Dumplings are usually the present during the New Year. Another similar food present is xiao long bao (小笼包), a steamed bun. The bun is one of popular foods in China, especially in the Jiangnan (江南) and Shanghai (上海) province. The steamed bun has a thin outside layer skin made of flour with pork on the inside. The traditional form of eating xiao long bao is to scoop it into a round spoon. After eating the xiao long bao, drink the soup from the bowl that comes from the fat of the steamed pork. The rest is often eaten with grape vinegar. This steamed bun is usually served in a xiao long (小笼), a small bamboo basket, giving the dish its name.

“I eat xiao long bao a lot,” said Westin Yang, another eighth grade student, “I love the taste! The blend of the skin and the rich, freshly cooked pork against my tongue makes xiao long bao my favorite food.”
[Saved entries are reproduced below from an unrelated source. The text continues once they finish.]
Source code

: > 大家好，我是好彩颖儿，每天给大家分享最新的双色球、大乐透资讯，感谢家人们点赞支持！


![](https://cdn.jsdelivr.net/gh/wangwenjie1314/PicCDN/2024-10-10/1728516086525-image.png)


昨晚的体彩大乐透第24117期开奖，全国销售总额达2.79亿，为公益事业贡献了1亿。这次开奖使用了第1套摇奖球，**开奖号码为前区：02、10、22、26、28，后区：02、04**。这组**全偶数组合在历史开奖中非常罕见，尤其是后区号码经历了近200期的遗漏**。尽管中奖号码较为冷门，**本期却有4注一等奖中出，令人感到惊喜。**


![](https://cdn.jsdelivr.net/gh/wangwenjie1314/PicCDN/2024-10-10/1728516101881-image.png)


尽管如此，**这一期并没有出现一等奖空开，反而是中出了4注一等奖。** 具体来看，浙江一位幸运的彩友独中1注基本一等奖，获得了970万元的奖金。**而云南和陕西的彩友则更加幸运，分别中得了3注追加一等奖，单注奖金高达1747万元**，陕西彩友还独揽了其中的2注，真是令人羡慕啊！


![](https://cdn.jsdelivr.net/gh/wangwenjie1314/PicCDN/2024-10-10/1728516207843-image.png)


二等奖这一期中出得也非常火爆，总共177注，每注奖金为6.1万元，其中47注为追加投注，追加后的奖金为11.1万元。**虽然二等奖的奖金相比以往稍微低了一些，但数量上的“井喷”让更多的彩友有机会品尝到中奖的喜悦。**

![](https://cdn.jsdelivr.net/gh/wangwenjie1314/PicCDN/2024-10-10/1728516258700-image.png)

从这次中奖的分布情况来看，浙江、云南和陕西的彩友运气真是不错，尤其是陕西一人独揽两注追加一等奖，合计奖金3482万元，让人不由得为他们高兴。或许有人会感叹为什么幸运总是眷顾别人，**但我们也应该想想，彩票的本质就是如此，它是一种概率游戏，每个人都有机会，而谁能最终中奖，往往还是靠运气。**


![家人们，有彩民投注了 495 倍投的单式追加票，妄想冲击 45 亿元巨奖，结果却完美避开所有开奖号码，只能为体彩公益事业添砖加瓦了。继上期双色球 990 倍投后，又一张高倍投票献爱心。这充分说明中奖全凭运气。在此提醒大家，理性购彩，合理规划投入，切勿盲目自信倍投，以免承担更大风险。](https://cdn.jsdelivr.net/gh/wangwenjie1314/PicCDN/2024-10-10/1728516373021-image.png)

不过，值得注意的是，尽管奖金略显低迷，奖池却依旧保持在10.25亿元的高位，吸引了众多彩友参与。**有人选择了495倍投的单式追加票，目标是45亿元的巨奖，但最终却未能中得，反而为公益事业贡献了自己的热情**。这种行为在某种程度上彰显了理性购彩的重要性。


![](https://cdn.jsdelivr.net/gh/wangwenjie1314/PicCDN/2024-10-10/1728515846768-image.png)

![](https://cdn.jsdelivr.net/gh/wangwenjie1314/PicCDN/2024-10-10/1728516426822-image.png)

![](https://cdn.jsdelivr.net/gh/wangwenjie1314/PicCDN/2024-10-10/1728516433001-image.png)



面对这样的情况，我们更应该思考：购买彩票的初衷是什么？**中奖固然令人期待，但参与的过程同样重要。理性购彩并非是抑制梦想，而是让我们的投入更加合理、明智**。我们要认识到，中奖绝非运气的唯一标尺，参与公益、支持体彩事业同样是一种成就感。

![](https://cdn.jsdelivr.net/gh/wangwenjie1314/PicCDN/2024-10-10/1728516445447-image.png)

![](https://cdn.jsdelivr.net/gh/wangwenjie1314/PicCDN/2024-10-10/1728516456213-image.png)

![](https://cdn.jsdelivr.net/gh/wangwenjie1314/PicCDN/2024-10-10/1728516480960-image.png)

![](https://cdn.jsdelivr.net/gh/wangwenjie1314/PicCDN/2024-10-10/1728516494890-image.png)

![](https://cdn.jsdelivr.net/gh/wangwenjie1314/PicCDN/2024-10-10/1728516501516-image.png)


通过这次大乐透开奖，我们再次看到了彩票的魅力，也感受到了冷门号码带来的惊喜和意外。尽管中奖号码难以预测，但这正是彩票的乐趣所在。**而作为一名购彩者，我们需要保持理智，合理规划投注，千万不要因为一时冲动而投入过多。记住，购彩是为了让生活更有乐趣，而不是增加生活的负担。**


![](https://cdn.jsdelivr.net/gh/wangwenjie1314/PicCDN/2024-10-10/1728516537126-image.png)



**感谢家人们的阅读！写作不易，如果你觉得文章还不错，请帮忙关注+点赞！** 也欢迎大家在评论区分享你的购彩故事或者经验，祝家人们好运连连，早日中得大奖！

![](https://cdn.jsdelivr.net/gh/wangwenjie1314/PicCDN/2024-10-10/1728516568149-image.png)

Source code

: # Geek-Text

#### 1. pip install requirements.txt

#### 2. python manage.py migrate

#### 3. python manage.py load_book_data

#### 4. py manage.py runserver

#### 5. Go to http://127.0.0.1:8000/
Gongbao jiding(宫保鸡丁) is another dish that often has its place on the dinner table. It is also famously known in America by the name of Kung Pao chicken.

Gongbao Jiding originated in Sichuan(四川), China; known for their spicy food. Kung Pao came about, after the dish was Americanized in Chinese restaurants into a mild dish that did not use ingredients native to China.  

Gongbao Jiding has an interesting backstory. This dish is believed to be named after Ding Baozhen (丁宝桢), royalty of the Sichuan province. Baozhen loved this dish so much, the people decided to name the dish after him. Because Baozhen had the title of gongbao, the dish was named Gongbao Jiding which means chicken.

“I eat Gongbao Jiding a lot, since my mom is from Sichuan province, but I never knew this interesting story about the name of this dish,” said Adrian, a citizen of Herndon.

Xiao long bao and Gongbao Jiding are the main courses often found on authentic, Chinese menus; Chinese cuisine also has deserts that are mouthwatering. Just like Gongbao Jiding, tang yuan(汤圆) is an iconic name. Tang yuan’s special name was given during the Ming Dynasty. The official name in northern China is yuan xiao(元宵), which comes from Yuan Xiao festival. Yuan xiao’s literal meaning is first evening. This is referring to the first full moon after Chinese New Year, when this dish is often consumed.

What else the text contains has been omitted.